## EXERCISE GOAL
Using the records below, copy exactly the part that opens with the line holding "# Drone Comm" and closes with the line holding "### Project Abstract", minus the pictures.

## AVAILABLE DATA
-- Opening Marker --
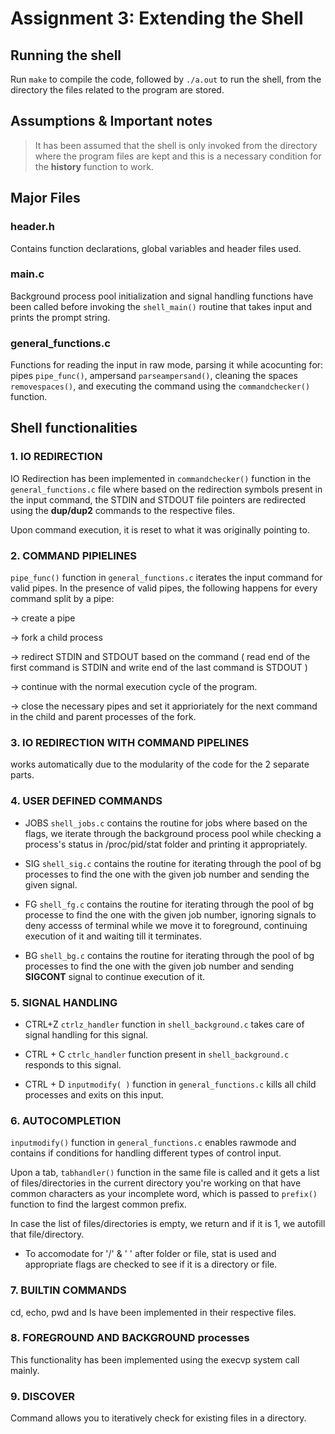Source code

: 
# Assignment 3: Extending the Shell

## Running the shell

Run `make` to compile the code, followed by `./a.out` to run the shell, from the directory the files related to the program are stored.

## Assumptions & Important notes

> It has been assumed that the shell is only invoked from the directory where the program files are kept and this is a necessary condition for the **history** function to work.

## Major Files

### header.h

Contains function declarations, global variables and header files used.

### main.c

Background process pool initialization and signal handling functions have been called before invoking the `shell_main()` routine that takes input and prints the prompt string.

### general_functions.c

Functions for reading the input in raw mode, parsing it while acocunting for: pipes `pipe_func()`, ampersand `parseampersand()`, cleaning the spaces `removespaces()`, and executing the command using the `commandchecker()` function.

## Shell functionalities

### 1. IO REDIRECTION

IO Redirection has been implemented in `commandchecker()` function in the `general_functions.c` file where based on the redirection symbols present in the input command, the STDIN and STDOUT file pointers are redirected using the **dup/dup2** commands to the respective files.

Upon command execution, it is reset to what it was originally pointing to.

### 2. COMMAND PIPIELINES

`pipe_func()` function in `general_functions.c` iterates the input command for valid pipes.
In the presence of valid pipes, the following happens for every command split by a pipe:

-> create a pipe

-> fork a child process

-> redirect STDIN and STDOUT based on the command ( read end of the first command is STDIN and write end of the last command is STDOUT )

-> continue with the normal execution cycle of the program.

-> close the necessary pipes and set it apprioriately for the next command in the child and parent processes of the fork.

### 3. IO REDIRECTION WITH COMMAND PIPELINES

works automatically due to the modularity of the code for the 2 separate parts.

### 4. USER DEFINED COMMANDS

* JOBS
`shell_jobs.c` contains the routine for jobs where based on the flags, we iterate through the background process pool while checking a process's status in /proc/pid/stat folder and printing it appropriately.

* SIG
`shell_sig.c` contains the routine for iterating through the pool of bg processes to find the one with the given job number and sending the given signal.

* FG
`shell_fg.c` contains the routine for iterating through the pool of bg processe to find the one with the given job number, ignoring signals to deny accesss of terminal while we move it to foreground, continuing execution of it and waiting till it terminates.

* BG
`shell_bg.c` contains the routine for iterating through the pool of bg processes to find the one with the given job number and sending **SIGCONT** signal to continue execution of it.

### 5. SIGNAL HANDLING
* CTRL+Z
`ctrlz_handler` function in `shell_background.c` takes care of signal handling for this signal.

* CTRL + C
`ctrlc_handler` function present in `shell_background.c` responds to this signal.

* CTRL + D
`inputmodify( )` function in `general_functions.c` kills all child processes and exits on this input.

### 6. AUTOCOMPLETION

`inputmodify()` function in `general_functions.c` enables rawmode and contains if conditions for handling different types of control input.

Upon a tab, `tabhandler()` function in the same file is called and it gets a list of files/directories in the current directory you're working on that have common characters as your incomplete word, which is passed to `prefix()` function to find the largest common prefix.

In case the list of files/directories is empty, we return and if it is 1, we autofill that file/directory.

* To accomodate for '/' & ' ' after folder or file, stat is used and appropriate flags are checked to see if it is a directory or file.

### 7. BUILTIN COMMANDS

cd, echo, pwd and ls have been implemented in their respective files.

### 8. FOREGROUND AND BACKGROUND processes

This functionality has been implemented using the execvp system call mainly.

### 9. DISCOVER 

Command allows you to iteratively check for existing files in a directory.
-- Closing Marker --
-- Opening Marker --
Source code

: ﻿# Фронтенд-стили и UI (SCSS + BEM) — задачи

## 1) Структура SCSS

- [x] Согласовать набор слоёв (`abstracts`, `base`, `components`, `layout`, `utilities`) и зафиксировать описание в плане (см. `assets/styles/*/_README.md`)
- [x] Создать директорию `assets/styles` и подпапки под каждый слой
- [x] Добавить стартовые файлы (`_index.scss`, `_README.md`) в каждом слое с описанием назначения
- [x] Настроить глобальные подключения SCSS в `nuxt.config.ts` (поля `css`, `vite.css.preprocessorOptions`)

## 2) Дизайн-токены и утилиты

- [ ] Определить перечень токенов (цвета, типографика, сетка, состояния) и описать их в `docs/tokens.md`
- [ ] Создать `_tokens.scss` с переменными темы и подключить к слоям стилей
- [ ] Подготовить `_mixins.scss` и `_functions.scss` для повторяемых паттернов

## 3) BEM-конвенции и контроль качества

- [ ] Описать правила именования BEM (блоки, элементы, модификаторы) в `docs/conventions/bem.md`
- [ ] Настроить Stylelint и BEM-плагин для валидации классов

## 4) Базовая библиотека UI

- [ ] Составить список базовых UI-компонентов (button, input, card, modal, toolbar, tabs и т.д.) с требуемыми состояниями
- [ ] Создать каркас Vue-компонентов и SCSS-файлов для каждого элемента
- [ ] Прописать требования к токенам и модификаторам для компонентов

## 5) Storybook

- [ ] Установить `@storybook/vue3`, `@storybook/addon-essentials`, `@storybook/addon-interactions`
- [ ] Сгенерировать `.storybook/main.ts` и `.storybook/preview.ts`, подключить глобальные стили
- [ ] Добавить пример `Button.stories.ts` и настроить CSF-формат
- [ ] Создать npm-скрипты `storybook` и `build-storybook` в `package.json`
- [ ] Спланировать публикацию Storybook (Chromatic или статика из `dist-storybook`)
-- Closing Marker --
-- Opening Marker --
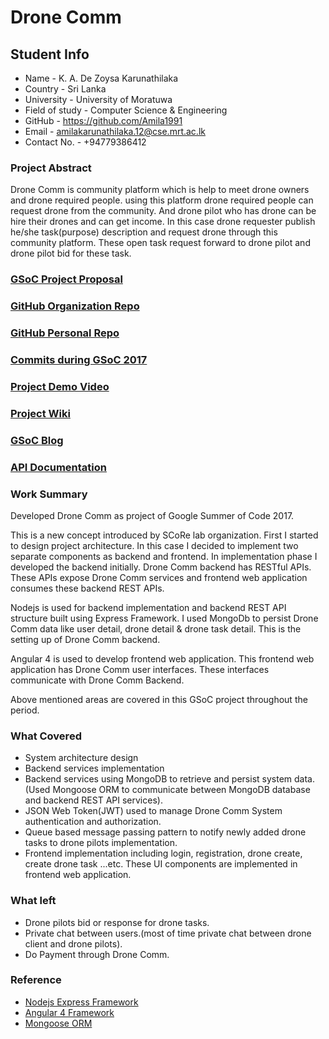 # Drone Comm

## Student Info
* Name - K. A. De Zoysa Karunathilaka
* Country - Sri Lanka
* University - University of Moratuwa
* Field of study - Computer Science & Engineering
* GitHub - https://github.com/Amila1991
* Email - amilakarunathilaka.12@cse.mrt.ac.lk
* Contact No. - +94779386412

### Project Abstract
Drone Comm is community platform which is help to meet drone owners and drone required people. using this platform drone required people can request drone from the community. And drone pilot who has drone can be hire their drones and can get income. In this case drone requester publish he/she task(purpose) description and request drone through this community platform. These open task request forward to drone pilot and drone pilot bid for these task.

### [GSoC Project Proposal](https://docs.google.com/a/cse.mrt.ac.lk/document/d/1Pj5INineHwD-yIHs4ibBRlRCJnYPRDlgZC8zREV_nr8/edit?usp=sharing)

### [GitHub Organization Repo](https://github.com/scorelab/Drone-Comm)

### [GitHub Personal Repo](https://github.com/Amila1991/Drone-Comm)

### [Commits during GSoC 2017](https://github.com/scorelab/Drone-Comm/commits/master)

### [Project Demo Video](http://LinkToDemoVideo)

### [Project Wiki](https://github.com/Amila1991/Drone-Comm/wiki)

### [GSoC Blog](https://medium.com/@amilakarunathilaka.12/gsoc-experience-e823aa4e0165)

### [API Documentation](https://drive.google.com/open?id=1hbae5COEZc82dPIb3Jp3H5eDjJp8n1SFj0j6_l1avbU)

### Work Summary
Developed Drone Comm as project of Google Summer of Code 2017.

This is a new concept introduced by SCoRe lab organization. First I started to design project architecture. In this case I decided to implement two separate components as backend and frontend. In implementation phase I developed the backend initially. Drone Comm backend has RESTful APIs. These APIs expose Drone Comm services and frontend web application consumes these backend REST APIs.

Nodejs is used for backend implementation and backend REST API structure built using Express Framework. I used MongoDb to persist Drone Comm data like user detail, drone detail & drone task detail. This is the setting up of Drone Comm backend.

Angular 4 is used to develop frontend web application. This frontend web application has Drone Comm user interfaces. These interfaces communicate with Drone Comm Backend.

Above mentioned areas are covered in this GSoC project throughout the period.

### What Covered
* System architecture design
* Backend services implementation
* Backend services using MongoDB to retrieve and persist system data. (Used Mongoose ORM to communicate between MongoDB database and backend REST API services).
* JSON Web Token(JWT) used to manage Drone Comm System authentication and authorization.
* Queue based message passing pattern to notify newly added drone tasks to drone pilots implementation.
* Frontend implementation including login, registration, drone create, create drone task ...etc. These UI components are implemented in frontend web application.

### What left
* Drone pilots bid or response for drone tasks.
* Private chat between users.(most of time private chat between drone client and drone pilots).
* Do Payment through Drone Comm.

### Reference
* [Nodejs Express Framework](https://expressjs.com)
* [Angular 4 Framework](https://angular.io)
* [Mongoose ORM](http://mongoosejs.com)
-- Closing Marker --
## SOLUTION BELOW
 # Drone Comm

## Student Info
* Name - K. A. De Zoysa Karunathilaka
* Country - Sri Lanka
* University - University of Moratuwa
* Field of study - Computer Science & Engineering
* GitHub - https://github.com/Amila1991
* Email - amilakarunathilaka.12@cse.mrt.ac.lk
* Contact No. - +94779386412

### Project Abstract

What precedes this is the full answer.